Domingo, 23 de marzo de 2008 | Hoy
Cuando nos acercábamos al edificio, salió un soldado con un G3 y se plantó en la puerta. Nos sonrió, levantó el arma y disparó varias rondas al aire. Nos caímos al suelo y él se rió de nosotros y volvió a entrar. Cruzamos la puerta y entramos en las tiendas que había dentro. El edificio no tenía techo, excepto una tela impermeable que cubría las cajas de munición y los rifles almacenados contra la pared, y en el único espacio común, un televisor enorme sobre un tambor destrozado. Unos metros más allá de la televisión había un generador, junto con bidones de gasolina. Los soldados salieron de sus tiendas y el sargento nos acompañó a la parte trasera, donde ninguno de nosotros había estado. Allí había más de treinta chicos; dos de ellos, Sheku y Josiah, tenían siete y once años. Los demás teníamos trece años, excepto Kanei, que tenía diecisiete.
Un soldado con ropa civil y un silbato colgado del cuello se acercó a un montón de AK-47 y nos dio uno a cada uno. Cuando se plantó delante de mí, evité mirarle a los ojos, pero él me levantó la cabeza hasta que le miré. Me dio el arma. La sostuve con una mano temblorosa. Después me dio el cargador y temblé aún más.

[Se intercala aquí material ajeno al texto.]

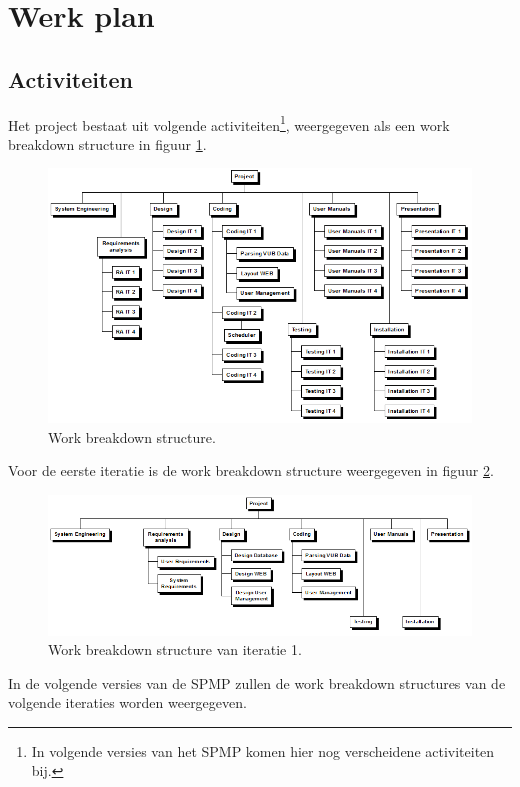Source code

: \section{Werk plan} \label{sec:workplan}
\subsection{Activiteiten}
Het project bestaat uit volgende activiteiten\footnote{In volgende versies van het SPMP komen hier nog verscheidene activiteiten bij.}, weergegeven als een work breakdown structure in figuur \ref{fig:workbreakdownstructure}.
\begin{figure} [H]
    \centering
    \includegraphics[width = \textwidth]{ManagerialProcess/WBSChart.png}
    \caption{Work breakdown structure.}
	\label{fig:workbreakdownstructure}
\end{figure}
Voor de eerste iteratie is de work breakdown structure weergegeven in figuur \ref{fig:wbsIteratie1}.
\begin{figure} [H]
	\centering
	\includegraphics[width = \textwidth]{ManagerialProcess/WBSChartIteratie1.png}
	\caption{Work breakdown structure van iteratie 1.}
	\label{fig:wbsIteratie1}
\end{figure}
In de volgende versies van de SPMP zullen de work breakdown structures van de volgende iteraties worden weergegeven.
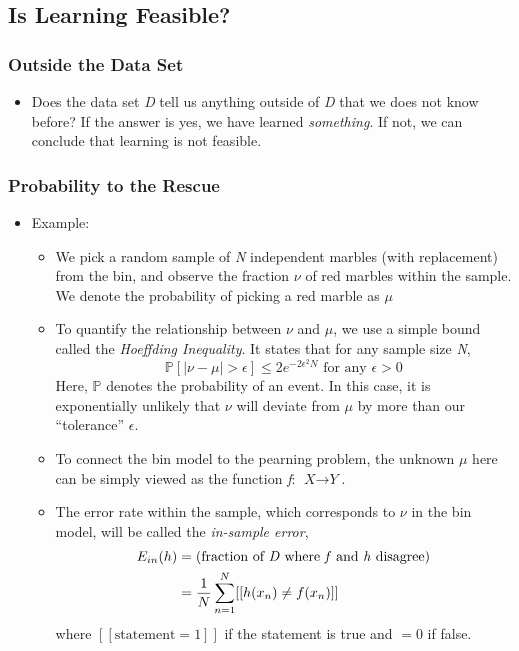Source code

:\documentclass[11pt]{article}
\theoremstyle{definition}
\begin{document}
\subsection{Is Learning Feasible?}
\subsubsection{Outside the Data Set}
\begin{itemize}[noitemsep, topsep=0pt]
    \item Does the data set \textit{D} tell us anything outside of \textit{D} that we does not know before? If the answer is yes, we have learned \textit{something}. If not, we can conclude that learning is not feasible.
\end{itemize}

\subsubsection{Probability to the Rescue}
\begin{itemize}[noitemsep, topsep=0pt]
    \item Example:
    \begin{itemize}[noitemsep, topsep=0pt]
        \item We pick a random sample of \textit{N} independent marbles (with replacement) from the bin, and observe the fraction $\nu$ of red marbles within the sample. We denote the probability of picking a red marble as $\mu$
        \item To quantify the relationship between $\nu$ and $\mu$, we use a simple bound called the \textit{Hoeffding Inequality}. It states that for any sample size \textit{N},
        \begin{equation}
            \mathbb{P}[|\nu - \mu| > \epsilon] \leq 2e^{-2\epsilon^2N}  \text{ for any $\epsilon > 0$}
        \end{equation}
        Here, $\mathbb{P}$ denotes the probability of an event. In this case, it is exponentially unlikely that $\nu$ will deviate from $\mu$ by more than our ``tolerance'' $\epsilon$.
        \item To connect the bin model to the pearning problem, the unknown $\mu$ here can be simply viewed as the function \textit{f}: $\textit{X} \rightarrow \textit{Y}$.
        \item The error rate within the sample, which corresponds to $\nu$ in the bin model, will be called the \textit{in-sample error},
        \begin{equation}
        \begin{aligned}
            E_{in}(h) &= \text{(fraction of \textit{D} where \textit{f} and \textit{h} disagree)}\\
                      &= \frac{1}{N} \sum_{n=1}^{N} [[h(x_n) \neq f(x_n)]]
        \end{aligned}
        \end{equation}
        where $[[\text{statement} = 1]]$ if the statement is true and $= 0$ if false.
    \end{itemize}
\end{itemize}
\end{document}
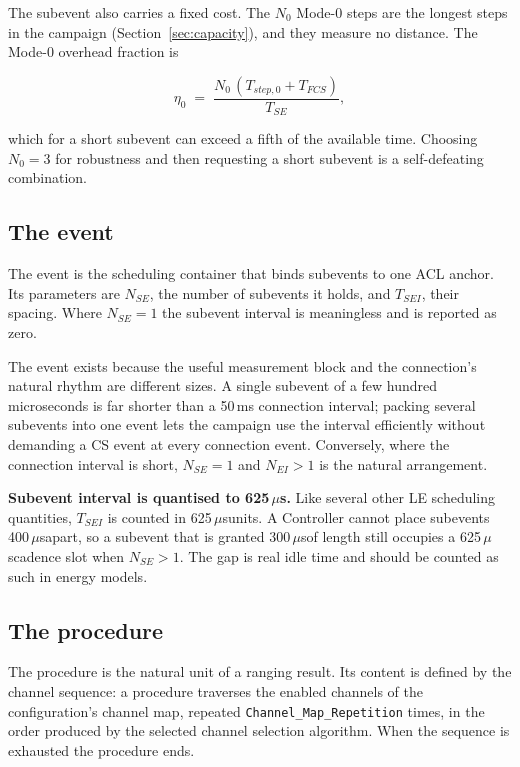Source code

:\documentclass[11pt,a4paper]{article}
\newcommand{\us}{\,\ensuremath{\upmu}s}
\newcommand{\code}[1]{\texttt{\small #1}}
\newcommand{\Tfcs}{T_{FCS}}
\newcommand{\Tse}{T_{SE}}
\newcommand{\Tsei}{T_{SEI}}
\newcommand{\Nse}{N_{SE}}
\newcommand{\Nei}{N_{EI}}
\providecommand{\upmu}{\mu}
\begin{document}
The subevent also carries a fixed cost. The $N_0$ Mode-0 steps are the longest steps in the campaign
(Section~\ref{sec:capacity}), and they measure no distance. The Mode-0 overhead fraction is

\begin{equation}
\eta_0 \;=\; \frac{N_0\,(T_{step,0} + \Tfcs)}{\Tse},
\label{eq:mode0overhead}
\end{equation}

which for a short subevent can exceed a fifth of the available time. Choosing $N_0 = 3$ for
robustness and then requesting a short subevent is a self-defeating combination.

\subsection{The event}

The event is the scheduling container that binds subevents to one ACL anchor. Its parameters are
$\Nse$, the number of subevents it holds, and $\Tsei$, their spacing. Where $\Nse = 1$ the subevent
interval is meaningless and is reported as zero.

The event exists because the useful measurement block and the connection's natural rhythm are
different sizes. A single subevent of a few hundred microseconds is far shorter than a 50\,ms
connection interval; packing several subevents into one event lets the campaign use the interval
efficiently without demanding a CS event at every connection event. Conversely, where the connection
interval is short, $\Nse = 1$ and $\Nei > 1$ is the natural arrangement.

\begin{callout}
\textbf{Subevent interval is quantised to 625\us.} Like several other LE scheduling quantities,
$\Tsei$ is counted in 625\us units. A Controller cannot place subevents 400\us apart, so a subevent
that is granted 300\us of length still occupies a 625\us cadence slot when $\Nse > 1$. The gap is
real idle time and should be counted as such in energy models.
\end{callout}

\subsection{The procedure}

The procedure is the natural unit of a ranging result. Its content is defined by the channel
sequence: a procedure traverses the enabled channels of the configuration's channel map, repeated
\code{Channel\_Map\_Repetition} times, in the order produced by the selected channel selection
algorithm. When the sequence is exhausted the procedure ends.
\end{document}
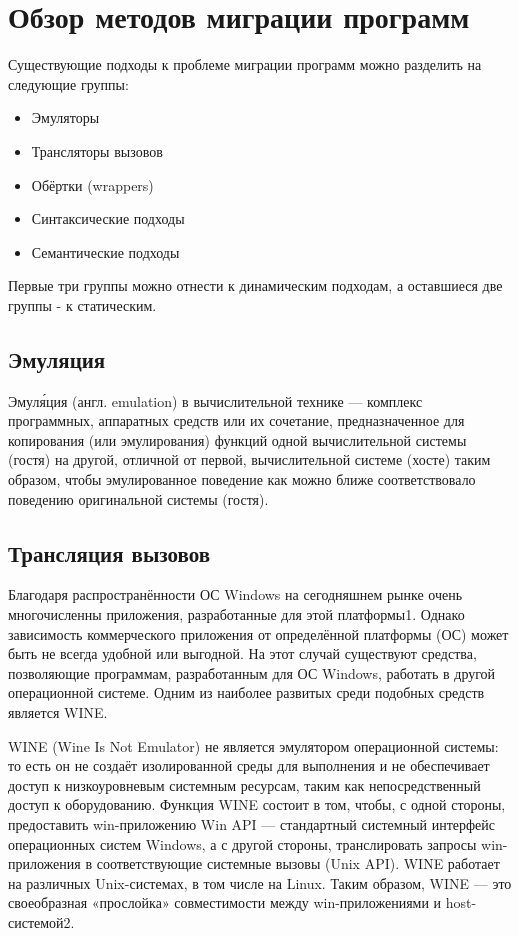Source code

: \section{Обзор методов миграции программ}
Существующие подходы к проблеме миграции программ можно разделить на следующие группы:
\begin{itemize}
	\item Эмуляторы
	\item Трансляторы вызовов
	\item Обёртки (wrappers)
	\item Синтаксические подходы
	\item Семантические подходы
\end{itemize}

Первые три группы можно отнести к динамическим подходам, а оставшиеся две группы - к статическим.

\subsection{Эмуляция}
Эмуля́ция (англ. emulation) в вычислительной технике — комплекс программных, аппаратных средств или их сочетание, предназначенное для копирования (или эмулирования) функций одной вычислительной системы (гостя) на другой, отличной от первой, вычислительной системе (хосте) таким образом, чтобы эмулированное поведение как можно ближе соответствовало поведению оригинальной системы (гостя).

\subsection{Трансляция вызовов}
Благодаря распространённости ОС Windows на сегодняшнем рынке очень многочисленны приложения, разработанные для этой платформы1. Однако зависимость коммерческого приложения от определённой платформы (ОС) может быть не всегда удобной или выгодной. На этот случай существуют средства, позволяющие программам, разработанным для ОС Windows, работать в другой операционной системе. Одним из наиболее развитых среди подобных средств является WINE.

WINE (Wine Is Not Emulator) не является эмулятором операционной системы: то есть он не создаёт изолированной среды для выполнения и не обеспечивает доступ к низкоуровневым системным ресурсам, таким как непосредственный доступ к оборудованию. Функция WINE состоит в том, чтобы, с одной стороны, предоставить win-приложению Win API — стандартный системный интерфейс операционных систем Windows, а с другой стороны, транслировать запросы win-приложения в соответствующие системные вызовы (Unix API). WINE работает на различных Unix-системах, в том числе на Linux. Таким образом, WINE — это своеобразная «прослойка» совместимости между win-приложениями и host-системой2.

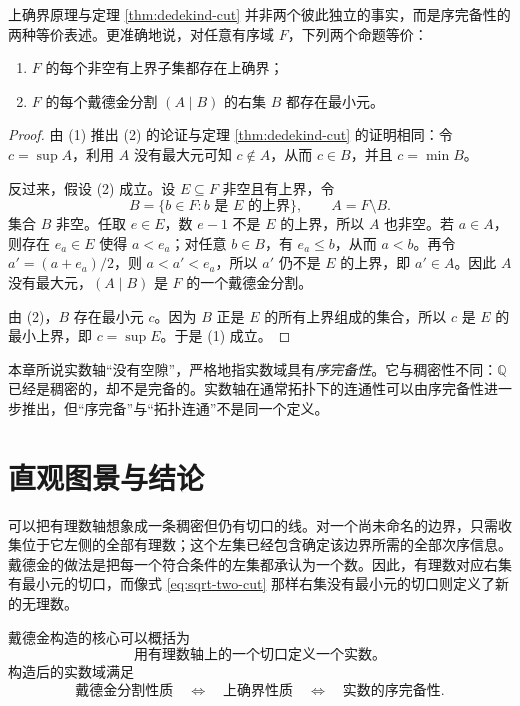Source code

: \documentclass[UTF8,12pt,a4paper,fontset=fandol]{ctexbook}
\begin{document}
\begin{proposition}[两种完备性表述的等价性]
上确界原理与定理 \ref{thm:dedekind-cut} 并非两个彼此独立的事实，而是序完备性的两种等价表述。更准确地说，对任意有序域 $F$，下列两个命题等价：
\begin{enumerate}[label=(\arabic*)]
  \item $F$ 的每个非空有上界子集都存在上确界；
  \item $F$ 的每个戴德金分割 $(A\mid B)$ 的右集 $B$ 都存在最小元。
\end{enumerate}
\end{proposition}

\begin{proof}
由 (1) 推出 (2) 的论证与定理 \ref{thm:dedekind-cut} 的证明相同：令 $c=\sup A$，利用 $A$ 没有最大元可知 $c\notin A$，从而 $c\in B$，并且 $c=\min B$。

反过来，假设 (2) 成立。设 $E\subseteq F$ 非空且有上界，令
\[
  B=\{b\in F:b\text{ 是 }E\text{ 的上界}\},
  \qquad A=F\setminus B.
\]
集合 $B$ 非空。任取 $e\in E$，数 $e-1$ 不是 $E$ 的上界，所以 $A$ 也非空。若 $a\in A$，则存在 $e_a\in E$ 使得 $a<e_a$；对任意 $b\in B$，有 $e_a\le b$，从而 $a<b$。再令 $a'=(a+e_a)/2$，则 $a<a'<e_a$，所以 $a'$ 仍不是 $E$ 的上界，即 $a'\in A$。因此 $A$ 没有最大元，$(A\mid B)$ 是 $F$ 的一个戴德金分割。

由 (2)，$B$ 存在最小元 $c$。因为 $B$ 正是 $E$ 的所有上界组成的集合，所以 $c$ 是 $E$ 的最小上界，即 $c=\sup E$。于是 (1) 成立。
\end{proof}

\begin{remark}[“连续”一词的含义]
本章所说实数轴“没有空隙”，严格地指实数域具有\emph{序完备性}。它与稠密性不同：$\mathbb{Q}$ 已经是稠密的，却不是完备的。实数轴在通常拓扑下的连通性可以由序完备性进一步推出，但“序完备”与“拓扑连通”不是同一个定义。
\end{remark}

\section{直观图景与结论}

可以把有理数轴想象成一条稠密但仍有切口的线。对一个尚未命名的边界，只需收集位于它左侧的全部有理数；这个左集已经包含确定该边界所需的全部次序信息。戴德金的做法是把每一个符合条件的左集都承认为一个数。因此，有理数对应右集有最小元的切口，而像式 \eqref{eq:sqrt-two-cut} 那样右集没有最小元的切口则定义了新的无理数。

戴德金构造的核心可以概括为
\[
  \boxed{\text{用有理数轴上的一个切口定义一个实数。}}
\]
构造后的实数域满足
\[
  \boxed{\text{戴德金分割性质}
  \quad\Longleftrightarrow\quad
  \text{上确界性质}
  \quad\Longleftrightarrow\quad
  \text{实数的序完备性}.}
\]
\end{document}
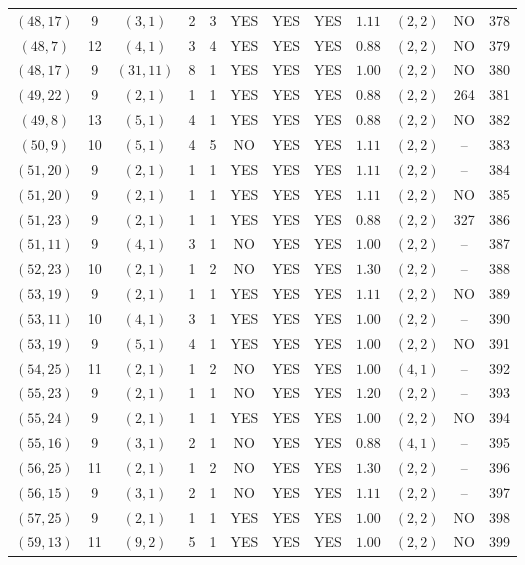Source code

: \begin{longtable}{|c|c|c|c|c|c|c|c|c|c|c|c|}
$(48,17)$ & 9 & $(3,1)$ & 2 & 3 & YES & YES & YES & $1.11$ & $(2,2)$ & NO & 378\\
$(48,7)$ & 12 & $(4,1)$ & 3 & 4 & YES & YES & YES & $0.88$ & $(2,2)$ & NO & 379\\
$(48,17)$ & 9 & $(31,11)$ & 8 & 1 & YES & YES & YES & $1.00$ & $(2,2)$ & NO & 380\\
$(49,22)$ & 9 & $(2,1)$ & 1 & 1 & YES & YES & YES & $0.88$ & $(2,2)$ & 264 & 381\\
$(49,8)$ & 13 & $(5,1)$ & 4 & 1 & YES & YES & YES & $0.88$ & $(2,2)$ & NO & 382\\
$(50,9)$ & 10 & $(5,1)$ & 4 & 5 & NO & YES & YES & $1.11$ & $(2,2)$ & -- & 383\\
$(51,20)$ & 9 & $(2,1)$ & 1 & 1 & YES & YES & YES & $1.11$ & $(2,2)$ & -- & 384\\
$(51,20)$ & 9 & $(2,1)$ & 1 & 1 & YES & YES & YES & $1.11$ & $(2,2)$ & NO & 385\\
$(51,23)$ & 9 & $(2,1)$ & 1 & 1 & YES & YES & YES & $0.88$ & $(2,2)$ & 327 & 386\\
$(51,11)$ & 9 & $(4,1)$ & 3 & 1 & NO & YES & YES & $1.00$ & $(2,2)$ & -- & 387\\
$(52,23)$ & 10 & $(2,1)$ & 1 & 2 & NO & YES & YES & $1.30$ & $(2,2)$ & -- & 388\\
$(53,19)$ & 9 & $(2,1)$ & 1 & 1 & YES & YES & YES & $1.11$ & $(2,2)$ & NO & 389\\
$(53,11)$ & 10 & $(4,1)$ & 3 & 1 & YES & YES & YES & $1.00$ & $(2,2)$ & -- & 390\\
$(53,19)$ & 9 & $(5,1)$ & 4 & 1 & YES & YES & YES & $1.00$ & $(2,2)$ & NO & 391\\
$(54,25)$ & 11 & $(2,1)$ & 1 & 2 & NO & YES & YES & $1.00$ & $(4,1)$ & -- & 392\\
$(55,23)$ & 9 & $(2,1)$ & 1 & 1 & NO & YES & YES & $1.20$ & $(2,2)$ & -- & 393\\
$(55,24)$ & 9 & $(2,1)$ & 1 & 1 & YES & YES & YES & $1.00$ & $(2,2)$ & NO & 394\\
$(55,16)$ & 9 & $(3,1)$ & 2 & 1 & NO & YES & YES & $0.88$ & $(4,1)$ & -- & 395\\
$(56,25)$ & 11 & $(2,1)$ & 1 & 2 & NO & YES & YES & $1.30$ & $(2,2)$ & -- & 396\\
$(56,15)$ & 9 & $(3,1)$ & 2 & 1 & NO & YES & YES & $1.11$ & $(2,2)$ & -- & 397\\
$(57,25)$ & 9 & $(2,1)$ & 1 & 1 & YES & YES & YES & $1.00$ & $(2,2)$ & NO & 398\\
$(59,13)$ & 11 & $(9,2)$ & 5 & 1 & YES & YES & YES & $1.00$ & $(2,2)$ & NO & 399\\

\end{longtable}
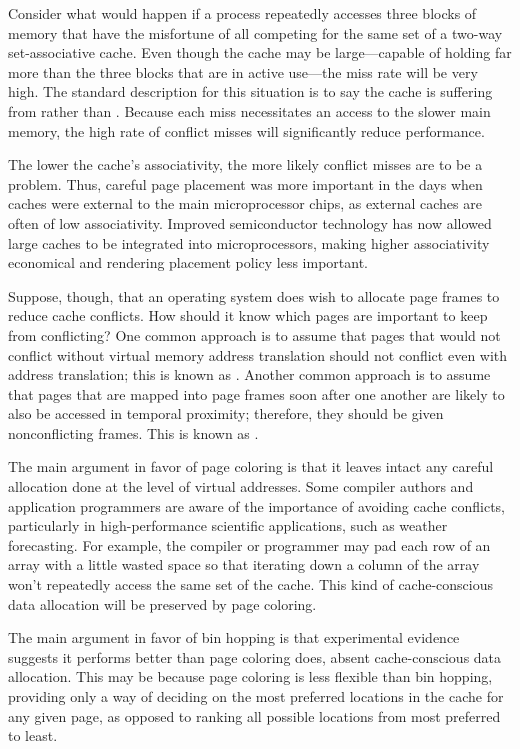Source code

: Consider what would happen if a process repeatedly accesses three
blocks of memory that have the misfortune of all competing for the
same set of a two-way set-associative cache.  Even though the cache may
be large---capable of holding far more than the three blocks that are
in active use---the miss rate will be very high.  The standard description for
this situation is to say the cache is
suffering from  rather than .  Because
each miss necessitates an access to the slower main memory, the high
rate of conflict misses will significantly reduce performance.

The lower the cache's associativity, the more likely conflict misses
are to be a problem.  Thus, careful page placement was more important
in the days when caches were external to the main microprocessor chips,
as external caches are often of low associativity.  Improved
semiconductor technology has now allowed large caches to be integrated
into microprocessors, making higher associativity economical and
rendering placement policy less important.

Suppose, though, that an operating system does wish to allocate page
frames to reduce cache conflicts.  How should it know which
pages are important to keep from conflicting?  One common approach is
to assume that pages that would not conflict without virtual memory
address translation should not conflict even with address translation;
this is known as .  Another common approach
is to assume that pages that are mapped into page frames soon after
one another are likely to also be accessed in temporal proximity;
therefore, they should be given nonconflicting frames.  This is known
as .

The main argument in favor of page coloring is that it leaves intact
any careful allocation done at the level of virtual addresses.  Some
compiler authors and application programmers are aware of the
importance of avoiding cache conflicts, particularly in
high-performance scientific applications, such as weather forecasting.
For example, the compiler or programmer may pad each row of an array
with a little wasted space so that iterating down a column of the
array won't repeatedly access the same set of the cache.  This kind of
cache-conscious data allocation will be preserved by page coloring.

The main argument in favor of bin hopping is that experimental evidence
suggests it performs better
than page coloring does, absent cache-conscious data allocation.  This may be because page coloring is less
flexible than bin hopping, providing only a way of deciding on the
most preferred locations in the cache for any given page, as opposed
to ranking all possible locations from most preferred to least.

–Parece que todos vosotros tengáis dos cosas en común –dijo después de evaluarnos–. Os da miedo mirar a un hombre a los ojos y os da miedo coger un arma. Os tiemblan las manos como si el arma os apuntara a la cabeza. –Caminó arriba y abajo de la fila un momento y continuó–: Este rifle –levantó el AK-47– pronto os pertenecerá, así que más vale que aprendáis a no tenerle miedo. Por hoy esto es todo.